16:21 - ESTERI- 12 APR 2007
IRAN, DIGA SIVAND RISCHIA SOMMERGERE MAUSOLEO CIRO IL GRANDE
Ahmadinejad sarebbe pronto a inondare diga
Roma, 12 apr. (Apcom) - Nuovo grido d'allarme per il patrimonio
culturale dell'umanità: dopo i Budda di Bamiyan distrutti dai
talebani in Afghanistan anche il Mausoleo di Ciro il Grande e i
tesori archeologici dell'antico Impero Persiano in Iran risalenti
a 3.000 anni fa, rischiano di sparire dalla faccia del pianeta,
sommersi dalle acque della nuova Diga di Sivand.
Nonostante il moltiplicarsi degli appelli a livello nazionale e
internazionale ad abbandonare il progetto, secondo la stampa
iraniana l'amministrazione del presidente Mahmoud Ahmadinejad ha
deciso di procedere ad inondare la diga di Sivand.

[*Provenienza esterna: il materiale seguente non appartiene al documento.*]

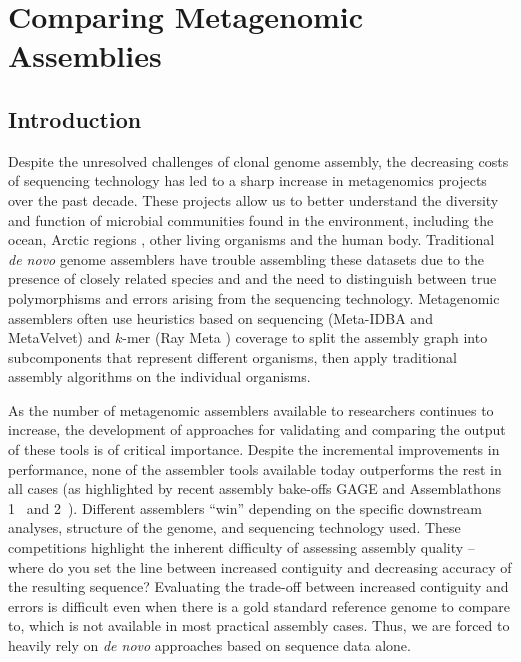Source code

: \documentclass[12pt,\mydriver]{thesis}
\begin{document}
\clearpage{}
\clearpage{}
\renewcommand{\thechapter}{3}

\chapter{Comparing Metagenomic Assemblies}

\section{Introduction}

Despite the unresolved challenges of clonal genome assembly, the decreasing costs of sequencing technology has led to a sharp increase in metagenomics projects over the past decade.
These projects allow us to better understand the diversity and function of microbial communities found in the environment, including the ocean\cite{rusch2007sorcerer,wu2011stalking,yooseph2007sorcerer}, Arctic regions \cite{varin2012metagenomic}, other living organisms\cite{he2013comparative} and the human body\cite{gill2006metagenomic,peterson2009nih}.
Traditional \emph{de novo} genome assemblers have trouble assembling these datasets due to the presence of closely related species and and the need to distinguish between true polymorphisms and errors arising from the sequencing technology.
Metagenomic assemblers often use heuristics based on sequencing (Meta-IDBA \cite{peng2011meta} and MetaVelvet\cite{namiki2012metavelvet}) and $k$-mer (Ray Meta \cite{boisvert2012ray}) coverage to split the assembly graph into subcomponents that represent different organisms, then apply traditional assembly algorithms on the individual organisms.

As the number of metagenomic assemblers available to researchers continues to increase, the development of approaches for validating and comparing the output of these tools is of critical importance.
Despite the incremental improvements in performance, none of the assembler tools available today outperforms the rest in all cases (as highlighted by recent assembly
bake-offs GAGE\cite{salzberg2011gage} and Assemblathons 1~\cite{earl2011assemblathon} and 2~\cite{bradnam2013assemblathon}).
Different assemblers ``win'' depending on the specific downstream analyses, structure of the genome, and sequencing technology used.
These competitions highlight the inherent difficulty of assessing assembly quality -- where do you set the line between increased contiguity and decreasing accuracy of the resulting sequence?
Evaluating the trade-off between increased contiguity and errors is difficult even when there is a gold standard reference genome to compare to, which is not available in most practical assembly cases.
Thus, we are forced to heavily rely on \emph{de novo} approaches based on sequence data alone.
\end{document}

E dovrebbe
essere questioni di giorni : l'agenzia di stampa ufficiale
iraniana Irna riferiva recentemente che la diga, situata 100
chilometri a nord della città di Shiraz, dovrebbe diventare
operativa questa primavera.
Il sito di gran lunga più minacciato è Pasargadae, antica
capitale degli Achemenidi nel VI secolo a.C. e residenza di Ciro
il Grande, sito classificato come patrimonio dell'Umanità.
Situato nella provincia di Farsi, si trova a soli quattro
chilometri dalla gola di Bolaghi, che sarà inondata dal fiume
Polar quando la diga entrerà in funzione. Parte dell'antica città
sarà sommersa dal fango e secondo gli esperti anche il Mausoleo
di Ciro il Grande, il primo uomo a fare una dichiarazione
universale dei diritti dell'uomo 2 e 500 anni fa, subirà quanto
meno dei danni irreversibili. E secondo gli esperti, l'umidità
creata dal lago che sarà formato dalla diga rischia di
danneggiare anche i vicini splendidi Palazzi di Persepoli,
un'altra delle antiche capitali del regno degli Achemenidi.
L'Organizzazione per il Patrimonio Culturale Iraniano (Ichto) a
livello nazionale e The International Commette to Save Pasargad,
a livello internazionale sono le due organizzazioni che da anni
tentano disperatamente di salvare i siti dalla distruzione.